(Records contained in a dataset)
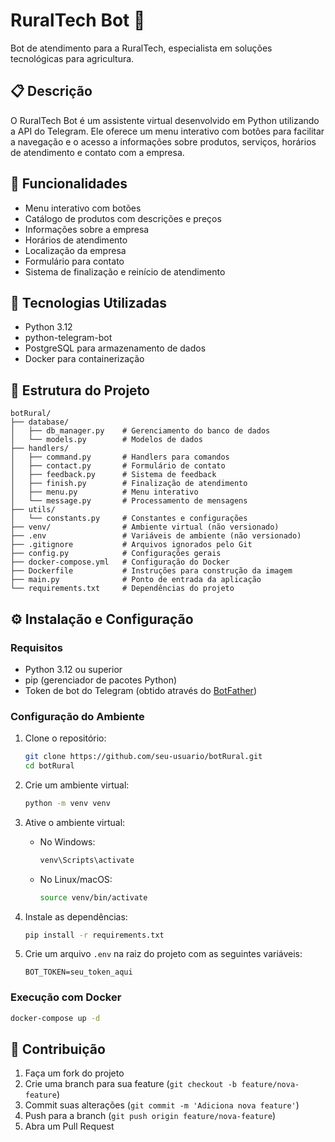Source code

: # RuralTech Bot 🤖

Bot de atendimento para a RuralTech, especialista em soluções tecnológicas para agricultura.

## 📋 Descrição

O RuralTech Bot é um assistente virtual desenvolvido em Python utilizando a API do Telegram. Ele oferece um menu interativo com botões para facilitar a navegação e o acesso a informações sobre produtos, serviços, horários de atendimento e contato com a empresa.

## 🌟 Funcionalidades

- Menu interativo com botões
- Catálogo de produtos com descrições e preços
- Informações sobre a empresa
- Horários de atendimento
- Localização da empresa
- Formulário para contato
- Sistema de finalização e reinício de atendimento

## 🔧 Tecnologias Utilizadas

- Python 3.12
- python-telegram-bot
- PostgreSQL para armazenamento de dados
- Docker para containerização

## 📁 Estrutura do Projeto

```
botRural/
├── database/
│   ├── db_manager.py    # Gerenciamento do banco de dados
│   └── models.py        # Modelos de dados
├── handlers/
│   ├── command.py       # Handlers para comandos
│   ├── contact.py       # Formulário de contato
│   ├── feedback.py      # Sistema de feedback
│   ├── finish.py        # Finalização de atendimento
│   ├── menu.py          # Menu interativo
│   └── message.py       # Processamento de mensagens
├── utils/
│   └── constants.py     # Constantes e configurações
├── venv/                # Ambiente virtual (não versionado)
├── .env                 # Variáveis de ambiente (não versionado)
├── .gitignore           # Arquivos ignorados pelo Git
├── config.py            # Configurações gerais
├── docker-compose.yml   # Configuração do Docker
├── Dockerfile           # Instruções para construção da imagem
├── main.py              # Ponto de entrada da aplicação
└── requirements.txt     # Dependências do projeto
```

## ⚙️ Instalação e Configuração

### Requisitos

- Python 3.12 ou superior
- pip (gerenciador de pacotes Python)
- Token de bot do Telegram (obtido através do [BotFather](https://t.me/botfather))

### Configuração do Ambiente

1. Clone o repositório:
   ```bash
   git clone https://github.com/seu-usuario/botRural.git
   cd botRural
   ```

2. Crie um ambiente virtual:
   ```bash
   python -m venv venv
   ```

3. Ative o ambiente virtual:
   - No Windows:
     ```bash
     venv\Scripts\activate
     ```
   - No Linux/macOS:
     ```bash
     source venv/bin/activate
     ```

4. Instale as dependências:
   ```bash
   pip install -r requirements.txt
   ```

5. Crie um arquivo `.env` na raiz do projeto com as seguintes variáveis:
   ```
   BOT_TOKEN=seu_token_aqui
   ```

### Execução com Docker

```bash
docker-compose up -d
```

## 🤝 Contribuição

1. Faça um fork do projeto
2. Crie uma branch para sua feature (`git checkout -b feature/nova-feature`)
3. Commit suas alterações (`git commit -m 'Adiciona nova feature'`)
4. Push para a branch (`git push origin feature/nova-feature`)
5. Abra um Pull Request

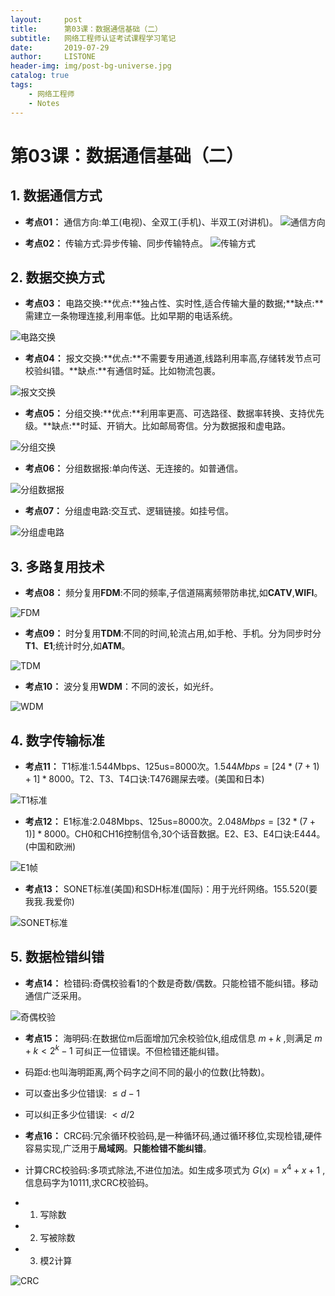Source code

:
 ```yaml
---
layout:     post
title:      第03课：数据通信基础（二）
subtitle:   网络工程师认证考试课程学习笔记
date:       2019-07-29
author:     LISTONE
header-img: img/post-bg-universe.jpg
catalog: true
tags:
    - 网络工程师
    - Notes
---
```


# 第03课：数据通信基础（二）
## 1. 数据通信方式
- **考点01：** 通信方向:单工(电视)、全双工(手机)、半双工(对讲机)。
![通信方向](http://wx2.sinaimg.cn/large/007cEDWily1g5gj23crg9j30jl08m3zy.jpg)

- **考点02：** 传输方式:异步传输、同步传输特点。
![传输方式](http://wx3.sinaimg.cn/large/007cEDWily1g5gj28u9hpj30hj0ap401.jpg)

## 2. 数据交换方式
- **考点03：** 电路交换:**优点:**独占性、实时性,适合传输大量的数据;**缺点:**需建立一条物理连接,利用率低。比如早期的电话系统。

![电路交换](http://wx2.sinaimg.cn/large/007cEDWily1g5gj2edfjdj30ji07hq4i.jpg)

- **考点04：** 报文交换:**优点:**不需要专用通道,线路利用率高,存储转发节点可校验纠错。**缺点:**有通信时延。比如物流包裹。

![报文交换](http://wx4.sinaimg.cn/large/007cEDWily1g5gj2l446kj30jw07s40e.jpg)

- **考点05：** 分组交换:**优点:**利用率更高、可选路径、数据率转换、支持优先级。**缺点:**时延、开销大。比如邮局寄信。分为数据报和虚电路。

![分组交换](http://wx4.sinaimg.cn/large/007cEDWily1g5gj2qzs9aj30kx08y424.jpg)

- **考点06：** 分组数据报:单向传送、无连接的。如普通信。

![分组数据报](http://wx2.sinaimg.cn/large/007cEDWily1g5gj2ydnunj30iy0b70xj.jpg)

- **考点07：** 分组虚电路:交互式、逻辑链接。如挂号信。

![分组虚电路](http://wx3.sinaimg.cn/large/007cEDWily1g5gj35mibsj30lk0b8djv.jpg)

## 3. 多路复用技术
- **考点08：** 频分复用**FDM**:不同的频率,子信道隔离频带防串扰,如**CATV**,**WIFI**。

![FDM](http://wx3.sinaimg.cn/large/007cEDWily1g5gj3olvnwj30ix09i41a.jpg)

- **考点09：** 时分复用**TDM**:不同的时间,轮流占用,如手枪、手机。分为同步时分**T1**、**E1**;统计时分,如**ATM**。

![TDM](http://wx2.sinaimg.cn/large/007cEDWily1g5gj3xdruzj30ju081di7.jpg)

- **考点10：** 波分复用**WDM**：不同的波长，如光纤。

![WDM](http://wx1.sinaimg.cn/large/007cEDWily1g5gj50fov5j30jg0a40wc.jpg)

## 4. 数字传输标准
- **考点11：** T1标准:1.544Mbps、125us=8000次。$1.544Mbps = [24*(7+1)+1] * 8000$。T2、T3、T4口诀:T476踢屎去喽。(美国和日本)

![T1标准](http://wx1.sinaimg.cn/large/007cEDWily1g5gj59917kj30kg07fju1.jpg)

- **考点12：** E1标准:2.048Mbps、125us=8000次。$2.048Mbps = [32*(7+1)] * 8000$。CH0和CH16控制信令,30个话音数据。E2、E3、E4口诀:E444。(中国和欧洲)

![E1帧](http://wx4.sinaimg.cn/large/007cEDWily1g5gj5f10aej30ll06ggn7.jpg)

- **考点13：** SONET标准(美国)和SDH标准(国际)：用于光纤网络。155.520(要我我.我爱你)

![SONET标准](http://wx3.sinaimg.cn/large/007cEDWily1g5gj5kloxyj30l20aawkm.jpg)

## 5. 数据检错纠错
- **考点14：** 检错码:奇偶校验看1的个数是奇数/偶数。只能检错不能纠错。移动通信广泛采用。

![奇偶校验](http://wx1.sinaimg.cn/large/007cEDWily1g5gj5rahdjj30dn09f412.jpg)

- **考点15：** 海明码:在数据位m后面增加冗余校验位k,组成信息 $m+k$ ,则满足 $m+k<2^k -1$ 可纠正一位错误。不但检错还能纠错。
- 码距d:也叫海明距离,两个码字之间不同的最小的位数(比特数)。
- 可以查出多少位错误: $\leq d-1$ 
- 可以纠正多少位错误:  $< d/2$

- **考点16：** CRC码:冗余循环校验码,是一种循环码,通过循环移位,实现检错,硬件容易实现,广泛用于**局域网**。**只能检错不能纠错**。
- 计算CRC校验码:多项式除法,不进位加法。如生成多项式为 $G(x)=x^4 + x + 1$ ,信息码字为10111,求CRC校验码。
- 1. 写除数
- 2. 写被除数
- 3. 模2计算

![CRC](http://wx3.sinaimg.cn/large/007cEDWily1g5gj5xg8bxj30gm04rgmf.jpg)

**Work request:** Take the entries above and restate them word for word, minus their images.

**Exercise solution:**
Source code

: # RuralTech Bot 🤖

Bot de atendimento para a RuralTech, especialista em soluções tecnológicas para agricultura.

## 📋 Descrição

O RuralTech Bot é um assistente virtual desenvolvido em Python utilizando a API do Telegram. Ele oferece um menu interativo com botões para facilitar a navegação e o acesso a informações sobre produtos, serviços, horários de atendimento e contato com a empresa.

## 🌟 Funcionalidades

- Menu interativo com botões
- Catálogo de produtos com descrições e preços
- Informações sobre a empresa
- Horários de atendimento
- Localização da empresa
- Formulário para contato
- Sistema de finalização e reinício de atendimento

## 🔧 Tecnologias Utilizadas

- Python 3.12
- python-telegram-bot
- PostgreSQL para armazenamento de dados
- Docker para containerização

## 📁 Estrutura do Projeto

```
botRural/
├── database/
│   ├── db_manager.py    # Gerenciamento do banco de dados
│   └── models.py        # Modelos de dados
├── handlers/
│   ├── command.py       # Handlers para comandos
│   ├── contact.py       # Formulário de contato
│   ├── feedback.py      # Sistema de feedback
│   ├── finish.py        # Finalização de atendimento
│   ├── menu.py          # Menu interativo
│   └── message.py       # Processamento de mensagens
├── utils/
│   └── constants.py     # Constantes e configurações
├── venv/                # Ambiente virtual (não versionado)
├── .env                 # Variáveis de ambiente (não versionado)
├── .gitignore           # Arquivos ignorados pelo Git
├── config.py            # Configurações gerais
├── docker-compose.yml   # Configuração do Docker
├── Dockerfile           # Instruções para construção da imagem
├── main.py              # Ponto de entrada da aplicação
└── requirements.txt     # Dependências do projeto
```

## ⚙️ Instalação e Configuração

### Requisitos

- Python 3.12 ou superior
- pip (gerenciador de pacotes Python)
- Token de bot do Telegram (obtido através do [BotFather](https://t.me/botfather))

### Configuração do Ambiente

1. Clone o repositório:
   ```bash
   git clone https://github.com/seu-usuario/botRural.git
   cd botRural
   ```

2. Crie um ambiente virtual:
   ```bash
   python -m venv venv
   ```

3. Ative o ambiente virtual:
   - No Windows:
     ```bash
     venv\Scripts\activate
     ```
   - No Linux/macOS:
     ```bash
     source venv/bin/activate
     ```

4. Instale as dependências:
   ```bash
   pip install -r requirements.txt
   ```

5. Crie um arquivo `.env` na raiz do projeto com as seguintes variáveis:
   ```
   BOT_TOKEN=seu_token_aqui
   ```

### Execução com Docker

```bash
docker-compose up -d
```

## 🤝 Contribuição

1. Faça um fork do projeto
2. Crie uma branch para sua feature (`git checkout -b feature/nova-feature`)
3. Commit suas alterações (`git commit -m 'Adiciona nova feature'`)
4. Push para a branch (`git push origin feature/nova-feature`)
5. Abra um Pull Request

Source code

:
 ```yaml
---
layout:     post
title:      第03课：数据通信基础（二）
subtitle:   网络工程师认证考试课程学习笔记
date:       2019-07-29
author:     LISTONE
header-img: img/post-bg-universe.jpg
catalog: true
tags:
    - 网络工程师
    - Notes
---
```


# 第03课：数据通信基础（二）
## 1. 数据通信方式
- **考点01：** 通信方向:单工(电视)、全双工(手机)、半双工(对讲机)。
![通信方向](http://wx2.sinaimg.cn/large/007cEDWily1g5gj23crg9j30jl08m3zy.jpg)

- **考点02：** 传输方式:异步传输、同步传输特点。
![传输方式](http://wx3.sinaimg.cn/large/007cEDWily1g5gj28u9hpj30hj0ap401.jpg)

## 2. 数据交换方式
- **考点03：** 电路交换:**优点:**独占性、实时性,适合传输大量的数据;**缺点:**需建立一条物理连接,利用率低。比如早期的电话系统。

![电路交换](http://wx2.sinaimg.cn/large/007cEDWily1g5gj2edfjdj30ji07hq4i.jpg)

- **考点04：** 报文交换:**优点:**不需要专用通道,线路利用率高,存储转发节点可校验纠错。**缺点:**有通信时延。比如物流包裹。

![报文交换](http://wx4.sinaimg.cn/large/007cEDWily1g5gj2l446kj30jw07s40e.jpg)

- **考点05：** 分组交换:**优点:**利用率更高、可选路径、数据率转换、支持优先级。**缺点:**时延、开销大。比如邮局寄信。分为数据报和虚电路。

![分组交换](http://wx4.sinaimg.cn/large/007cEDWily1g5gj2qzs9aj30kx08y424.jpg)

- **考点06：** 分组数据报:单向传送、无连接的。如普通信。

![分组数据报](http://wx2.sinaimg.cn/large/007cEDWily1g5gj2ydnunj30iy0b70xj.jpg)

- **考点07：** 分组虚电路:交互式、逻辑链接。如挂号信。

![分组虚电路](http://wx3.sinaimg.cn/large/007cEDWily1g5gj35mibsj30lk0b8djv.jpg)

## 3. 多路复用技术
- **考点08：** 频分复用**FDM**:不同的频率,子信道隔离频带防串扰,如**CATV**,**WIFI**。

![FDM](http://wx3.sinaimg.cn/large/007cEDWily1g5gj3olvnwj30ix09i41a.jpg)

- **考点09：** 时分复用**TDM**:不同的时间,轮流占用,如手枪、手机。分为同步时分**T1**、**E1**;统计时分,如**ATM**。

![TDM](http://wx2.sinaimg.cn/large/007cEDWily1g5gj3xdruzj30ju081di7.jpg)

- **考点10：** 波分复用**WDM**：不同的波长，如光纤。

![WDM](http://wx1.sinaimg.cn/large/007cEDWily1g5gj50fov5j30jg0a40wc.jpg)

## 4. 数字传输标准
- **考点11：** T1标准:1.544Mbps、125us=8000次。$1.544Mbps = [24*(7+1)+1] * 8000$。T2、T3、T4口诀:T476踢屎去喽。(美国和日本)

![T1标准](http://wx1.sinaimg.cn/large/007cEDWily1g5gj59917kj30kg07fju1.jpg)

- **考点12：** E1标准:2.048Mbps、125us=8000次。$2.048Mbps = [32*(7+1)] * 8000$。CH0和CH16控制信令,30个话音数据。E2、E3、E4口诀:E444。(中国和欧洲)

![E1帧](http://wx4.sinaimg.cn/large/007cEDWily1g5gj5f10aej30ll06ggn7.jpg)

- **考点13：** SONET标准(美国)和SDH标准(国际)：用于光纤网络。155.520(要我我.我爱你)

![SONET标准](http://wx3.sinaimg.cn/large/007cEDWily1g5gj5kloxyj30l20aawkm.jpg)

## 5. 数据检错纠错
- **考点14：** 检错码:奇偶校验看1的个数是奇数/偶数。只能检错不能纠错。移动通信广泛采用。

![奇偶校验](http://wx1.sinaimg.cn/large/007cEDWily1g5gj5rahdjj30dn09f412.jpg)

- **考点15：** 海明码:在数据位m后面增加冗余校验位k,组成信息 $m+k$ ,则满足 $m+k<2^k -1$ 可纠正一位错误。不但检错还能纠错。
- 码距d:也叫海明距离,两个码字之间不同的最小的位数(比特数)。
- 可以查出多少位错误: $\leq d-1$ 
- 可以纠正多少位错误:  $< d/2$

- **考点16：** CRC码:冗余循环校验码,是一种循环码,通过循环移位,实现检错,硬件容易实现,广泛用于**局域网**。**只能检错不能纠错**。
- 计算CRC校验码:多项式除法,不进位加法。如生成多项式为 $G(x)=x^4 + x + 1$ ,信息码字为10111,求CRC校验码。
- 1. 写除数
- 2. 写被除数
- 3. 模2计算

![CRC](http://wx3.sinaimg.cn/large/007cEDWily1g5gj5xg8bxj30gm04rgmf.jpg)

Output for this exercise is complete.